NORWICH, Conn. (AP) — Unemployment in eastern Connecticut is soaring, despite relatively few cases of COVID-19 in the region, largely because the pandemic forced two giant casinos to suspend operations.

The closures of Mohegan Sun and the Foxwoods Resort Casino, among the world’s largest, have sent economic ripples toward local vendors, which have had to close or cut staffing. The casinos themselves have furloughed roughly 10,000 workers.

“The first thing is, like, the rent and food. That’s where the stimulus package and everything else is going. Just maintain. You don’t have anything for extras and stuff. You hope the car don’t break down,” said John Delmonte, a former craps dealer and now president of the union local that represents table dealers.

And when they don’t get paid, he doesn’t get paid.

“More or less right now, we’re at the point of getting by with the necessities,” said Delmonte, who gives credit to the Native American tribes that own and operate the casinos for maintaining their workers’ health insurance.

Neither casino has closed since they opened in the late 1990s, and Delmonte lauded the difficult decision the tribes had to make. The closures may be wreaking economic damage, he said, but they probably saved the region from a direct hit by the virus.

Nearby Rhode Island, Massachusetts and New York, which along with the rest of Connecticut send the casinos many customers, have among the nation’s most virus cases and deaths.

“I’m very grateful,” Delmonte said. “Because if you think about it and we stayed open, where are people going to go but there, you know?”

Still, frustrations abound in a largely rural area where the pandemic is not as visible as in more-populous counties closer to New York. In Norwich, a city of 39,000 near the two casinos, there have been just 56 confirmed cases of the coronavirus and two deaths, out of nearly 2,800 deaths statewide.

The economic calamity is underappreciated in the rest of the state, where more people can work from home, said Rodney Butler, chairman of the Mashantucket Pequot Tribal Nation, which owns Foxwoods.

“I wish that we had the opportunity for our employees to work from home and work remotely … but that’s just not the reality in this industry,” he said.

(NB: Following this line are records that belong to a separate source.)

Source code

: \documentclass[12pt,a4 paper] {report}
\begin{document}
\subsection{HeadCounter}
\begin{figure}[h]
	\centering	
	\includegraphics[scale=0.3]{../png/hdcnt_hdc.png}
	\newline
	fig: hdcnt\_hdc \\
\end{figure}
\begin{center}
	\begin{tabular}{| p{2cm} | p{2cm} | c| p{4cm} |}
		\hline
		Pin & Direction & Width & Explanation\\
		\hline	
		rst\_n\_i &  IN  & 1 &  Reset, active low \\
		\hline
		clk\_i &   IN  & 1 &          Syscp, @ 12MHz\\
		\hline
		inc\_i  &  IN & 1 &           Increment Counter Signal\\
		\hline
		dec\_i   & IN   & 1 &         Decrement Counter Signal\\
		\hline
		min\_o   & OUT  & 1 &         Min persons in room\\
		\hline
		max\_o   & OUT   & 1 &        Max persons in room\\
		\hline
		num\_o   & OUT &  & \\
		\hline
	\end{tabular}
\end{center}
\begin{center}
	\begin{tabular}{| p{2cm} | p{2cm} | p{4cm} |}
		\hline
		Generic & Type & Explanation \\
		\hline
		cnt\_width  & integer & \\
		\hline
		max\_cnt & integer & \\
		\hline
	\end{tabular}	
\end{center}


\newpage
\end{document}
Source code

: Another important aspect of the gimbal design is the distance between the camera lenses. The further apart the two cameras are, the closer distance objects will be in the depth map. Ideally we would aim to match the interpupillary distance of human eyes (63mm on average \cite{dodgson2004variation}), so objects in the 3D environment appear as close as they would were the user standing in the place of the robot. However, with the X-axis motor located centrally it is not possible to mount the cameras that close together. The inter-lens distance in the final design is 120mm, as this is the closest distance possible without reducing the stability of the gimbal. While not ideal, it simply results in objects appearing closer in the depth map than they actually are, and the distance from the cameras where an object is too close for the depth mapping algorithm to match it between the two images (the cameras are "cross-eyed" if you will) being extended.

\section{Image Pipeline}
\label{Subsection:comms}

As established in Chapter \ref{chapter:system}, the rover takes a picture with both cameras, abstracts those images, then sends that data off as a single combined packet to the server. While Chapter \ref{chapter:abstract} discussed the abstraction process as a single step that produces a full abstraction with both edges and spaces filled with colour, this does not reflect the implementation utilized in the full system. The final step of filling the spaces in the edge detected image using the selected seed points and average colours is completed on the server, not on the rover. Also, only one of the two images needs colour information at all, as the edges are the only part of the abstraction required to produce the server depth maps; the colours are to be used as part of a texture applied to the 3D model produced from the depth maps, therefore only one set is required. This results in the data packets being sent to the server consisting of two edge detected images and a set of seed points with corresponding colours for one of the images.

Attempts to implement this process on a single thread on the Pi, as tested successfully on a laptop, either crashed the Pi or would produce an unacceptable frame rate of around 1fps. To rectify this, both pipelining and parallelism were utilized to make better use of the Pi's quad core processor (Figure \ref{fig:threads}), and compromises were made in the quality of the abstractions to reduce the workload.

State data from March, the most recent available, showed the leisure and hospitality industry led employment declines that month.

The casinos themselves are also taking a large financial hit.

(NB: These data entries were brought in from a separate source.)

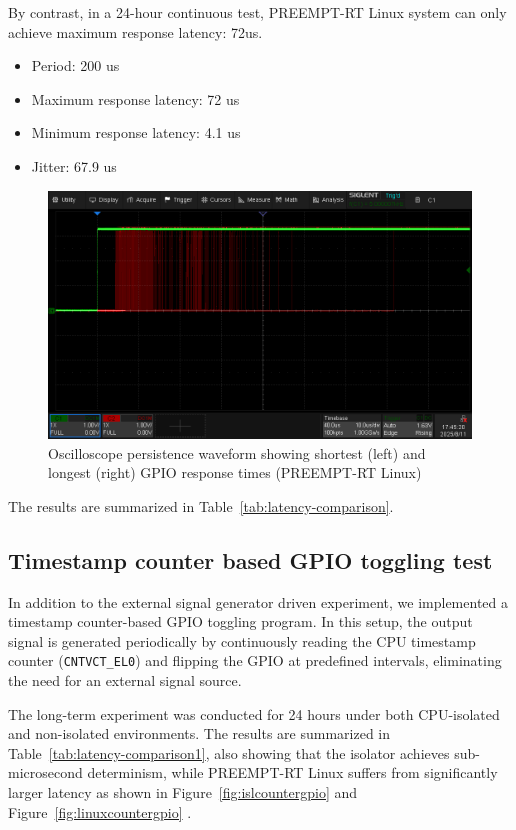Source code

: \documentclass[letterpaper]{article}
\begin{document}
By contrast, in a 24-hour continuous test,  PREEMPT-RT Linux system can only achieve maximum response latency:
72us.
\begin{itemize}
    \item Period: 200 us
    \item Maximum response latency: 72  us
    \item Minimum response latency: 4.1 us
    \item Jitter: 67.9 us
\end{itemize}

\begin{figure}[h]
  \centering
  \includegraphics[width=0.8\linewidth]{figures/linuxintgpio.png}
  \caption{Oscilloscope persistence waveform showing shortest (left) and longest (right) GPIO response times (PREEMPT-RT Linux)}
  \label{fig:linuxintgpio}
\end{figure}

The results are summarized in Table~\ref{tab:latency-comparison}.

\subsection {Timestamp counter based GPIO toggling test} 
In addition to the external signal generator driven experiment, we implemented a timestamp counter-based GPIO toggling program. In this setup, the output signal is generated periodically by continuously reading the CPU timestamp counter (\texttt{CNTVCT\_EL0}) and flipping the GPIO at predefined intervals, eliminating the need for an external signal source.

The long-term experiment was conducted for 24 hours under both CPU-isolated and non-isolated environments. The results are summarized in Table~\ref{tab:latency-comparison1}, also showing that the isolator achieves sub-microsecond determinism, while PREEMPT-RT Linux suffers from significantly larger latency
as shown in Figure~\ref{fig:islcountergpio} and Figure~\ref{fig:linuxcountergpio} .
\end{document}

“It’s millions per week, and it’s just straight cash burn,” Butler said.

Jeff Hamilton, president of Mohegan Sun, said he doesn’t have a firm figure on losses but called the absence of revenue “significant.”

The state has not set a restart date for casinos, which are not among the businesses it is allowing to reopen May 20.

Hamilton and Butler both sit on the governor’s economic reopening committee. The casinos are following the guidance of health experts, and skeleton crews are studying how to reduce risks when gambling restarts, they said.

The labor market encompassing Norwich and New London, Connecticut, and Westerly, Rhode Island — essentially southeastern Connecticut — shed 129,000 jobs in March, state data shows, ranking third in job losses out of six.

During a single week in mid-March, more than 3,700 people applied for unemployment benefits in Norwich, the highest one-week figure in the state.

And the region is still feeling some effects of the Great Recession of 2007-2009.

Another major employer, submarine builder Electric Boat, has stayed open and made recent hires. But the casinos also have contracts with more than 2,000 vendors apiece, many of them local and dependent on gambling floors keeping the lights on.

James Ridenour, owner of Riddys Tire Service in Norwich, said that even though he has a business that’s allowed to operate during the pandemic, things have still been slow.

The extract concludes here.